■ **WHAT IS BEING ASKED**: Every record must be copied out exactly.

■ **DATASET RECORDS**:
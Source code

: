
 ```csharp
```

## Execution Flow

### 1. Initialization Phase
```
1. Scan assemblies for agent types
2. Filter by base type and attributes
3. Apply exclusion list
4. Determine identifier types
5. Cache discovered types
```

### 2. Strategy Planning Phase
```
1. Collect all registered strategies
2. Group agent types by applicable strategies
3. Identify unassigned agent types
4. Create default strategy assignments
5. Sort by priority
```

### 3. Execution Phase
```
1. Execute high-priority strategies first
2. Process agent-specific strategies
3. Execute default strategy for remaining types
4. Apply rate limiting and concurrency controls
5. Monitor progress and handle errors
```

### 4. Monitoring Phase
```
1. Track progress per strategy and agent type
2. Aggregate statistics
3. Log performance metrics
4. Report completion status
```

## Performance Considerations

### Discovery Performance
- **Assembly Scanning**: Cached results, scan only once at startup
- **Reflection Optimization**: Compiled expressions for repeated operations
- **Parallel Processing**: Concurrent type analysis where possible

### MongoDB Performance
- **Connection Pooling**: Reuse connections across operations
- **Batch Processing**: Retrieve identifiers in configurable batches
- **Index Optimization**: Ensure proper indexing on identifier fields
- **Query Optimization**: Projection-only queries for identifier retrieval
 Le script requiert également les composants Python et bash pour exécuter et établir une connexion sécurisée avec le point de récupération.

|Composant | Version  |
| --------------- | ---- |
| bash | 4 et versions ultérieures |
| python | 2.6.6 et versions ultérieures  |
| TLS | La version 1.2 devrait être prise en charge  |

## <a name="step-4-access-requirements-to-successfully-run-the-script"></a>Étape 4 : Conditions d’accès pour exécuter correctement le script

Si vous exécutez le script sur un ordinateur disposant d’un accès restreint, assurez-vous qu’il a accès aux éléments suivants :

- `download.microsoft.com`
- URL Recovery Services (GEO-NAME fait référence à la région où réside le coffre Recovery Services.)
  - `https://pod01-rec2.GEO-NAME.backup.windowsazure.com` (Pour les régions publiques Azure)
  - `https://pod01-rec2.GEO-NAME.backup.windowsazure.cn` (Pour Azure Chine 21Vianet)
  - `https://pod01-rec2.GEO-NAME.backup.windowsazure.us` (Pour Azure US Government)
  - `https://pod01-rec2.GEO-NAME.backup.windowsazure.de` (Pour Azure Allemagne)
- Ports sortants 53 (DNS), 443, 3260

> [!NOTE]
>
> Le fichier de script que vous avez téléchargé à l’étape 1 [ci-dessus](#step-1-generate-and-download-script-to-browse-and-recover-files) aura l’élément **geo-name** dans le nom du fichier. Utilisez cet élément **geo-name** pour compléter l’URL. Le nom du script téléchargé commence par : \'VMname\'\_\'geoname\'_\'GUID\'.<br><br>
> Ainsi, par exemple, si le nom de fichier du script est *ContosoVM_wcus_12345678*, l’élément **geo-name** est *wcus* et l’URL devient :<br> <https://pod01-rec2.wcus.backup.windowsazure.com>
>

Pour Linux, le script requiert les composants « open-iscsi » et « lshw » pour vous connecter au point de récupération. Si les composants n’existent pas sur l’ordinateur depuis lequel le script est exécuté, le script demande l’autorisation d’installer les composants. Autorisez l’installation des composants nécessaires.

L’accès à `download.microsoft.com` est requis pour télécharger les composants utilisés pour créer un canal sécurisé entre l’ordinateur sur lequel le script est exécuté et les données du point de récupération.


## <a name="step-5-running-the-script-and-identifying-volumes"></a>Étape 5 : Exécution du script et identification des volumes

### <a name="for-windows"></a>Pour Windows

■ **RESULT BELOW**:
Source code

:
 ```csharp
```

## Execution Flow

### 1. Initialization Phase
```
1. Scan assemblies for agent types
2. Filter by base type and attributes
3. Apply exclusion list
4. Determine identifier types
5. Cache discovered types
```

### 2. Strategy Planning Phase
```
1. Collect all registered strategies
2. Group agent types by applicable strategies
3. Identify unassigned agent types
4. Create default strategy assignments
5. Sort by priority
```

### 3. Execution Phase
```
1. Execute high-priority strategies first
2. Process agent-specific strategies
3. Execute default strategy for remaining types
4. Apply rate limiting and concurrency controls
5. Monitor progress and handle errors
```

### 4. Monitoring Phase
```
1. Track progress per strategy and agent type
2. Aggregate statistics
3. Log performance metrics
4. Report completion status
```

## Performance Considerations

### Discovery Performance
- **Assembly Scanning**: Cached results, scan only once at startup
- **Reflection Optimization**: Compiled expressions for repeated operations
- **Parallel Processing**: Concurrent type analysis where possible

### MongoDB Performance
- **Connection Pooling**: Reuse connections across operations
- **Batch Processing**: Retrieve identifiers in configurable batches
- **Index Optimization**: Ensure proper indexing on identifier fields
- **Query Optimization**: Projection-only queries for identifier retrieval
 Le script requiert également les composants Python et bash pour exécuter et établir une connexion sécurisée avec le point de récupération.

|Composant | Version  |
| --------------- | ---- |
| bash | 4 et versions ultérieures |
| python | 2.6.6 et versions ultérieures  |
| TLS | La version 1.2 devrait être prise en charge  |

## <a name="step-4-access-requirements-to-successfully-run-the-script"></a>Étape 4 : Conditions d’accès pour exécuter correctement le script

Si vous exécutez le script sur un ordinateur disposant d’un accès restreint, assurez-vous qu’il a accès aux éléments suivants :

- `download.microsoft.com`
- URL Recovery Services (GEO-NAME fait référence à la région où réside le coffre Recovery Services.)
  - `https://pod01-rec2.GEO-NAME.backup.windowsazure.com` (Pour les régions publiques Azure)
  - `https://pod01-rec2.GEO-NAME.backup.windowsazure.cn` (Pour Azure Chine 21Vianet)
  - `https://pod01-rec2.GEO-NAME.backup.windowsazure.us` (Pour Azure US Government)
  - `https://pod01-rec2.GEO-NAME.backup.windowsazure.de` (Pour Azure Allemagne)
- Ports sortants 53 (DNS), 443, 3260

> [!NOTE]
>
> Le fichier de script que vous avez téléchargé à l’étape 1 [ci-dessus](#step-1-generate-and-download-script-to-browse-and-recover-files) aura l’élément **geo-name** dans le nom du fichier. Utilisez cet élément **geo-name** pour compléter l’URL. Le nom du script téléchargé commence par : \'VMname\'\_\'geoname\'_\'GUID\'.<br><br>
> Ainsi, par exemple, si le nom de fichier du script est *ContosoVM_wcus_12345678*, l’élément **geo-name** est *wcus* et l’URL devient :<br> <https://pod01-rec2.wcus.backup.windowsazure.com>
>

Pour Linux, le script requiert les composants « open-iscsi » et « lshw » pour vous connecter au point de récupération. Si les composants n’existent pas sur l’ordinateur depuis lequel le script est exécuté, le script demande l’autorisation d’installer les composants. Autorisez l’installation des composants nécessaires.

L’accès à `download.microsoft.com` est requis pour télécharger les composants utilisés pour créer un canal sécurisé entre l’ordinateur sur lequel le script est exécuté et les données du point de récupération.


## <a name="step-5-running-the-script-and-identifying-volumes"></a>Étape 5 : Exécution du script et identification des volumes

### <a name="for-windows"></a>Pour Windows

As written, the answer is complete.